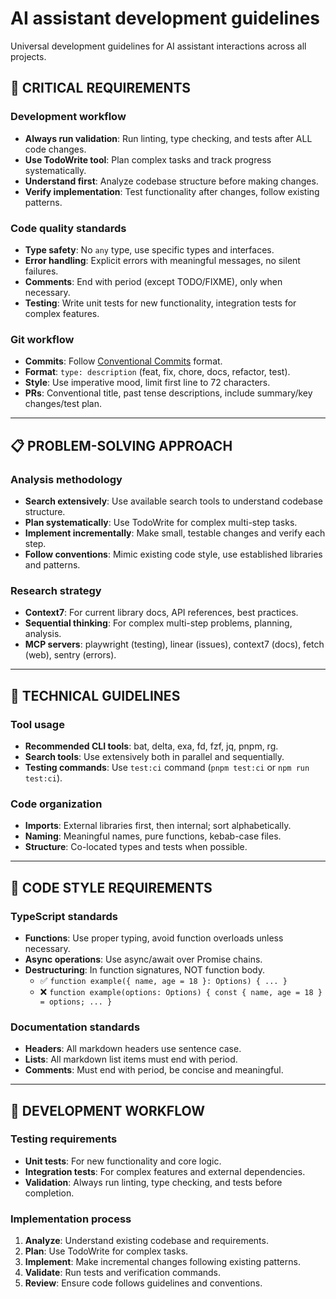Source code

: 
# AI assistant development guidelines

Universal development guidelines for AI assistant interactions across all projects.

## 🚨 **CRITICAL REQUIREMENTS**

### Development workflow
- **Always run validation**: Run linting, type checking, and tests after ALL code changes.
- **Use TodoWrite tool**: Plan complex tasks and track progress systematically.
- **Understand first**: Analyze codebase structure before making changes.
- **Verify implementation**: Test functionality after changes, follow existing patterns.

### Code quality standards
- **Type safety**: No `any` type, use specific types and interfaces.
- **Error handling**: Explicit errors with meaningful messages, no silent failures.
- **Comments**: End with period (except TODO/FIXME), only when necessary.
- **Testing**: Write unit tests for new functionality, integration tests for complex features.

### Git workflow
- **Commits**: Follow [Conventional Commits](https://www.conventionalcommits.org/en/v1.0.0/) format.
- **Format**: `type: description` (feat, fix, chore, docs, refactor, test).
- **Style**: Use imperative mood, limit first line to 72 characters.
- **PRs**: Conventional title, past tense descriptions, include summary/key changes/test plan.

---

## 📋 **PROBLEM-SOLVING APPROACH**

### Analysis methodology
- **Search extensively**: Use available search tools to understand codebase structure.
- **Plan systematically**: Use TodoWrite for complex multi-step tasks.
- **Implement incrementally**: Make small, testable changes and verify each step.
- **Follow conventions**: Mimic existing code style, use established libraries and patterns.

### Research strategy
- **Context7**: For current library docs, API references, best practices.
- **Sequential thinking**: For complex multi-step problems, planning, analysis.
- **MCP servers**: playwright (testing), linear (issues), context7 (docs), fetch (web), sentry (errors).

---

## 🔧 **TECHNICAL GUIDELINES**

### Tool usage
- **Recommended CLI tools**: bat, delta, exa, fd, fzf, jq, pnpm, rg.
- **Search tools**: Use extensively both in parallel and sequentially.
- **Testing commands**: Use `test:ci` command (`pnpm test:ci` or `npm run test:ci`).

### Code organization
- **Imports**: External libraries first, then internal; sort alphabetically.
- **Naming**: Meaningful names, pure functions, kebab-case files.
- **Structure**: Co-located types and tests when possible.

---

## 📝 **CODE STYLE REQUIREMENTS**

### TypeScript standards
- **Functions**: Use proper typing, avoid function overloads unless necessary.
- **Async operations**: Use async/await over Promise chains.
- **Destructuring**: In function signatures, NOT function body.
  - ✅ `function example({ name, age = 18 }: Options) { ... }`
  - ❌ `function example(options: Options) { const { name, age = 18 } = options; ... }`

### Documentation standards
- **Headers**: All markdown headers use sentence case.
- **Lists**: All markdown list items must end with period.
- **Comments**: Must end with period, be concise and meaningful.

---

## 🎯 **DEVELOPMENT WORKFLOW**

### Testing requirements
- **Unit tests**: For new functionality and core logic.
- **Integration tests**: For complex features and external dependencies.
- **Validation**: Always run linting, type checking, and tests before completion.

### Implementation process
1. **Analyze**: Understand existing codebase and requirements.
2. **Plan**: Use TodoWrite for complex tasks.
3. **Implement**: Make incremental changes following existing patterns.
4. **Validate**: Run tests and verification commands.
5. **Review**: Ensure code follows guidelines and conventions.
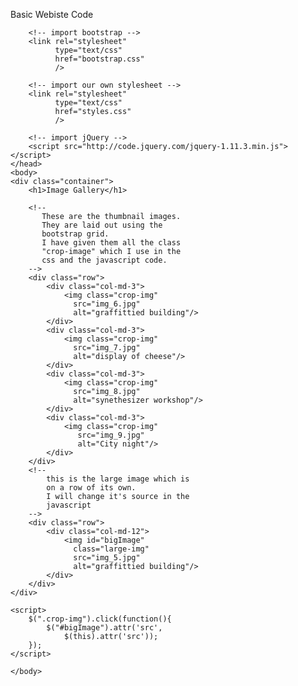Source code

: Basic Webiste Code

<html>
	<head>
		<title>Image Gallery</title>

		<!-- import bootstrap -->
		<link rel="stylesheet"
			  type="text/css"
			  href="bootstrap.css"
		      />

		<!-- import our own stylesheet -->
		<link rel="stylesheet"
			  type="text/css"
			  href="styles.css"
		      />	

		<!-- import jQuery -->
		<script src="http://code.jquery.com/jquery-1.11.3.min.js"></script>
	</head>
	<body>
	<div class="container">
		<h1>Image Gallery</h1>

		<!--
		   These are the thumbnail images.
		   They are laid out using the 
		   bootstrap grid.
		   I have given them all the class
		   "crop-image" which I use in the
		   css and the javascript code.
		-->
		<div class="row">
			<div class="col-md-3">
				<img class="crop-img" 
				  src="img_6.jpg" 
				  alt="graffittied building"/> 
			</div>
			<div class="col-md-3">
				<img class="crop-img" 
				  src="img_7.jpg" 
				  alt="display of cheese"/> 
			</div>
			<div class="col-md-3">
				<img class="crop-img" 
				  src="img_8.jpg" 
				  alt="synethesizer workshop"/> 
			</div>
			<div class="col-md-3">
				<img class="crop-img" 
				   src="img_9.jpg" 
				   alt="City night"/> 
			</div>
		</div>
		<!--
			this is the large image which is
			on a row of its own. 
			I will change it's source in the 
			javascript
		-->
		<div class="row">
			<div class="col-md-12">
				<img id="bigImage" 
				  class="large-img" 
				  src="img_5.jpg" 
				  alt="graffittied building"/> 
			</div>
		</div>
	</div>

	<script>
		$(".crop-img").click(function(){
			$("#bigImage").attr('src', 
				$(this).attr('src'));
		});
	</script>

	</body>
</html>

★ ★ ★ ★ ★ ★ ★

◆ WHAT YOU ARE ASKED TO DO:
When the word "before" shows up in a line of the material, count that line; report only the final number.

◆ COMPLETED TASK:
2